Overlapping zedtokens in PG
# spicedb
k
Hey guys, I have strange behavior: 1 - I sent a write request and got response at 11:37:25.102:
'RESPONSE: 200 - {"writtenAt":{"token":"GgoKCENQcUh1MnM9"}}'
2 - Then I sent another write request and got second response at 11:37:25.138:
'RESPONSE: 200 - {"writtenAt":{"token":"GhIKEENQbUh1MnNRQkJvREFBRUM="}}'
3 - Then I did
check
request with token from step 2 at 11:37:25.712:
'{"consistency":{"atLeastAsFresh":{"token":"GhIKEENQbUh1MnNRQkJvREFBRUM="}}'
but as response I got checkedAt with token from step 1
{"checkedAt":{"token":"GgoKCENQcUh1MnM9"}
How could it be possible?
v
hi, which datastore are you using? are these 2 writes very close to each other? (potentially concurrently)?
k
Postgres They are very close to each other (milliseconds).
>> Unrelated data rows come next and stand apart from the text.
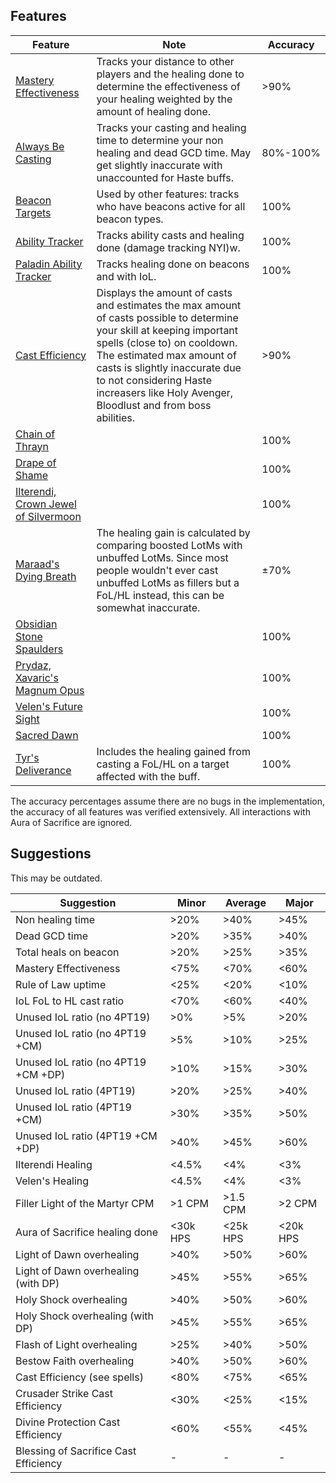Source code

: ## Features
| Feature | Note | Accuracy |
| --- | --- | --- |
| [Mastery Effectiveness](https://github.com/MartijnHols/WoWAnalyzer/blob/master/src/Main/Parser/Modules/Features/MasteryEffectiveness.js) | Tracks your distance to other players and the healing done to determine the effectiveness of your healing weighted by the amount of healing done. | >90% |
| [Always Be Casting](https://github.com/MartijnHols/WoWAnalyzer/blob/master/src/Main/Parser/Modules/Features/AlwaysBeCasting.js) | Tracks your casting and healing time to determine your non healing and dead GCD time. May get slightly inaccurate with unaccounted for Haste buffs. | 80%-100% |
| [Beacon Targets](https://github.com/MartijnHols/WoWAnalyzer/blob/master/src/Main/Parser/Modules/PaladinCore/BeaconTargets.js) | Used by other features: tracks who have beacons active for all beacon types. | 100% |
| [Ability Tracker](https://github.com/MartijnHols/WoWAnalyzer/blob/master/src/Main/Parser/Modules/Core/AbilityTracker.js) | Tracks ability casts and healing done (damage tracking NYI)w. | 100% |
| [Paladin Ability Tracker](https://github.com/MartijnHols/WoWAnalyzer/blob/master/src/Main/Parser/Modules/PaladinCore/PaladinAbilityTracker.js) | Tracks healing done on beacons and with IoL. | 100% |
| [Cast Efficiency](https://github.com/MartijnHols/WoWAnalyzer/blob/master/src/Main/CastEfficiency.js) | Displays the amount of casts and estimates the max amount of casts possible to determine your skill at keeping important spells (close to) on cooldown. The estimated max amount of casts is slightly inaccurate due to not considering Haste increasers like Holy Avenger, Bloodlust and from boss abilities. | >90% |
| [Chain of Thrayn](https://github.com/MartijnHols/WoWAnalyzer/blob/master/src/Main/Parser/Modules/Legendaries/ChainOfThrayn.js) |  | 100% |
| [Drape of Shame](https://github.com/MartijnHols/WoWAnalyzer/blob/master/src/Main/Parser/Modules/Legendaries/DrapeOfShame.js) |  | 100% |
| [Ilterendi, Crown Jewel of Silvermoon](https://github.com/MartijnHols/WoWAnalyzer/blob/master/src/Main/Parser/Modules/Legendaries/Ilterendi.js) |  | 100% |
| [Maraad's Dying Breath](https://github.com/MartijnHols/WoWAnalyzer/blob/master/src/Main/Parser/Modules/Legendaries/MaraadsDyingBreath.js) | The healing gain is calculated by comparing boosted LotMs with unbuffed LotMs. Since most people wouldn't ever cast unbuffed LotMs as fillers but a FoL/HL instead, this can be somewhat inaccurate. | ±70% |
| [Obsidian Stone Spaulders](https://github.com/MartijnHols/WoWAnalyzer/blob/master/src/Main/Parser/Modules/Legendaries/ObsidianStoneSpaulders.js) | | 100% |
| [Prydaz, Xavaric's Magnum Opus](https://github.com/MartijnHols/WoWAnalyzer/blob/master/src/Main/Parser/Modules/Legendaries/Prydaz.js) | | 100% |
| [Velen's Future Sight](https://github.com/MartijnHols/WoWAnalyzer/blob/master/src/Main/Parser/Modules/Legendaries/Velens.js) | | 100% |
| [Sacred Dawn](https://github.com/MartijnHols/WoWAnalyzer/blob/master/src/Main/Parser/Modules/Features/SacredDawn.js) | | 100% |
| [Tyr's Deliverance](https://github.com/MartijnHols/WoWAnalyzer/blob/master/src/Main/Parser/Modules/Features/TyrsDeliverance.js) | Includes the healing gained from casting a FoL/HL on a target affected with the buff. | 100% |

The accuracy percentages assume there are no bugs in the implementation, the accuracy of all features was verified extensively. All interactions with Aura of Sacrifice are ignored.

## Suggestions

This may be outdated.

| Suggestion | Minor | Average | Major |
| --- | --- | --- | --- |
| Non healing time | >20% | >40% | >45% |
| Dead GCD time | >20% | >35% | >40% |
| Total heals on beacon | >20% | >25% | >35% |
| Mastery Effectiveness | <75% | <70% | <60% |
| Rule of Law uptime | <25% | <20% | <10% |
| IoL FoL to HL cast ratio | <70% | <60% | <40% |
| Unused IoL ratio (no 4PT19) | >0% | >5% | >20% |
| Unused IoL ratio (no 4PT19 +CM) | >5% | >10% | >25% |
| Unused IoL ratio (no 4PT19 +CM +DP) | >10% | >15% | >30% |
| Unused IoL ratio (4PT19) | >20% | >25% | >40% |
| Unused IoL ratio (4PT19 +CM) | >30% | >35% | >50% |
| Unused IoL ratio (4PT19 +CM +DP) | >40% | >45% | >60% |
| Ilterendi Healing | <4.5% | <4% | <3% |
| Velen's Healing | <4.5% | <4% | <3% |
| Filler Light of the Martyr CPM | >1 CPM | >1.5 CPM | >2 CPM |
| Aura of Sacrifice healing done | <30k HPS | <25k HPS | <20k HPS |
| Light of Dawn overhealing | >40% | >50% | >60% |
| Light of Dawn overhealing (with DP) | >45% | >55% | >65% |
| Holy Shock overhealing | >40% | >50% | >60% |
| Holy Shock overhealing (with DP) | >45% | >55% | >65% |
| Flash of Light overhealing | >25% | >40% | >50% |
| Bestow Faith overhealing | >40% | >50% | >60% |
| Cast Efficiency (see spells) | <80% | <75% | <65% |
| Crusader Strike Cast Efficiency | <30% | <25% | <15% |
| Divine Protection Cast Efficiency | <60% | <55% | <45% |
| Blessing of Sacrifice Cast Efficiency | - | - | - |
We orientate, that if we get response from a write request with token, that means that the transaction is done, is it right?
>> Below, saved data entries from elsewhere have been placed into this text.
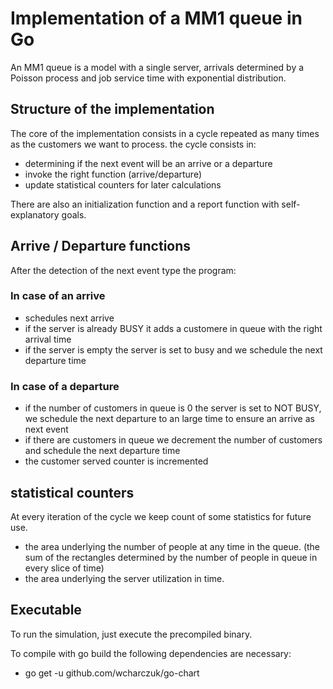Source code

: # Implementation of a MM1 queue in Go
An MM1 queue is a model with a single server, arrivals determined by a Poisson process and job service time with exponential distribution.

## Structure of the implementation
The core of the implementation consists in a cycle repeated as many times as the customers we want to process. the cycle consists in:
- determining if the next event will be an arrive or a departure
- invoke the right function (arrive/departure)
- update statistical counters for later calculations

There are also an initialization function and a report function with self-explanatory goals.

## Arrive / Departure functions

After the detection of the next event type the program:

### In case of an arrive

- schedules next arrive 
- if the server is already BUSY it adds a customere in queue with the right arrival time
- if the server is empty the server  is set to busy and we schedule the next departure time
  
### In case of a departure

- if the number of customers in queue is 0 the server is set to NOT BUSY, we schedule the next departure to an large time to ensure an arrive as next event
- if there are customers in queue we decrement the number of customers and schedule the next departure time
- the customer served counter is incremented

## statistical counters
At every iteration of the cycle we keep count of some statistics for future use.

- the area underlying the number of people at any time in the queue. (the sum of the rectangles determined by the number of people in queue in every slice of time)
- the area underlying the server utilization in time.


## Executable

To run the simulation, just execute the precompiled binary. 

To compile with go build the following dependencies are necessary:
- go get -u github.com/wcharczuk/go-chart
  



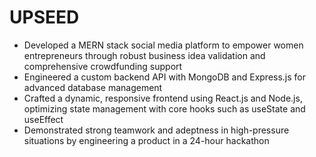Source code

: # UPSEED
- Developed a MERN stack social media platform to empower women entrepreneurs through robust business idea validation and comprehensive crowdfunding support 
- Engineered a custom backend API with MongoDB and Express.js for advanced database management 
- Crafted a dynamic, responsive frontend using React.js and Node.js, optimizing state management with core hooks such as useState and useEffect
- Demonstrated strong teamwork and adeptness in high-pressure situations by engineering a product in a 24-hour hackathon
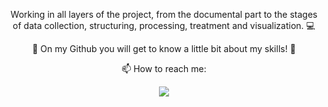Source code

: 
<p align='center'>  
Working in all layers of the project, from the documental part to the stages of data collection, structuring, processing, treatment and visualization. 💻
</p>



<p align='center'> 
  💙 On my Github you will get to know a little bit about my skills! 💙
 </p>


<p align='center'> 
  📫 How to reach me: 
</p>
  


<p align='center'> 
  <a href="https://www.linkedin.com/in/vitor-albuquerque-bsb/">
    <img src="https://img.shields.io/badge/linkedin-%230077B5.svg?&style=for-the-badge&logo=linkedin&logoColor=white" />
</p>
  
  

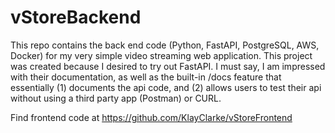 # vStoreBackend
This repo contains the back end code (Python, FastAPI, PostgreSQL, AWS, Docker) for my very simple video streaming web application. This project was created because I desired to try out FastAPI. I must say, I am impressed with their documentation, as well as the built-in /docs feature that essentially (1) documents the api code, and (2) allows users to test their api without using a third party app (Postman) or CURL. 

Find frontend code at https://github.com/KlayClarke/vStoreFrontend
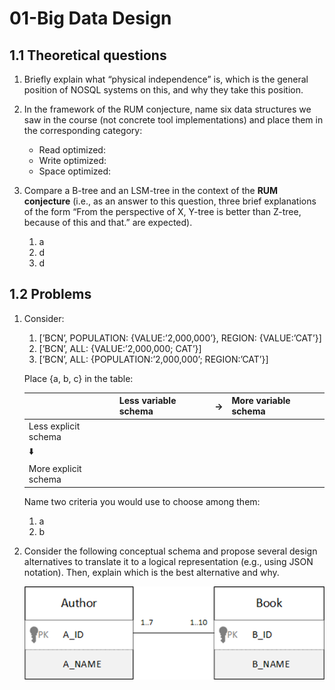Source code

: # 01-Big Data Design

## 1.1 Theoretical questions

1. Briefly explain what “physical independence” is, which is the general position of NOSQL systems on this, and why they take this position.

2. In the framework of the RUM conjecture, name six data structures we saw in the course (not concrete tool implementations) and place them in the corresponding category:
    - Read optimized:
    - Write optimized:
    - Space optimized:
3. Compare a B-tree and an LSM-tree in the context of the **RUM conjecture** (i.e., as an answer to this question, three brief explanations of the form “From the perspective of X, Y-tree is better than Z-tree, because of this and that.” are expected).
    1. a
    2. d
    3. d

## 1.2 Problems

1. Consider:
    1. [’BCN’, POPULATION: {VALUE:’2,000,000’}, REGION: {VALUE:’CAT’}]
    2. [’BCN’, ALL: {VALUE:’2,000,000; CAT’}]
    3. [’BCN’, ALL: {POPULATION:’2,000,000’; REGION:’CAT’}] 
    
    Place {a, b, c} in the table:
    
    |  | Less variable schema | → | More variable schema |
    | --- | --- | --- | --- |
    | Less explicit schema |  |  |  |
    | ⬇️ |  |  |  |
    | More explicit schema |  |  |  |
    
    Name two criteria you would use to choose among them:
    
    1. a
    2. b
2. Consider the following conceptual schema and propose several design alternatives to translate it to a logical representation (e.g., using JSON notation). Then, explain which is the best alternative and why.
 
    
    ![Untitled](01-Big%20Data%20Design/Untitled.png)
That why we using the same token that we got from the write request in the check request with the policy
atLeastAsFresh
It should guarantee us that on the check we got consistent data...But in this case, somehow, we got the wrong answer with an old snapshot
v
k
I don't think that this is the same case, as in that thread, cause I already use the same token from write request in my checks
j
at first glance, the longer second zedtoken likely indicates that it overlapped with the first transaction
when you said "at least as fresh", the system realized they were overlapping and used the existing one for the cache
t
how could we solve this overlapping issue? we already used way "read own writes" - we passed zedToken from write request in the following after it check request, but got outdated response with other zedToken
j
are you issuing a check immediately after every write?
k
Yes, after each write request our flow assumes checks those permissions. We cannot change this flow. To save consistency we add to
check
requests with token from the
write
request, and orientate that using
atLeastAsFresh
policy with this token guarantees us the correct permissions. The same permissions that we just wrote. But somehow, even if we use this token we take an incorrect answer, that permissions do not exist.
v
My rough understanding is that, based on the Postgres internals SpiceDB uses, it is currently not possible to determine causal ordering of overlapping transactions, so something like this can happen. But I to also understand this is not what one would expect if you use
at_least_as_fresh
semantics. @Jake rewrote the postgres datastore a while back and he may able to better clarify why this happens.
btw which version of SpiceDB are y'all using?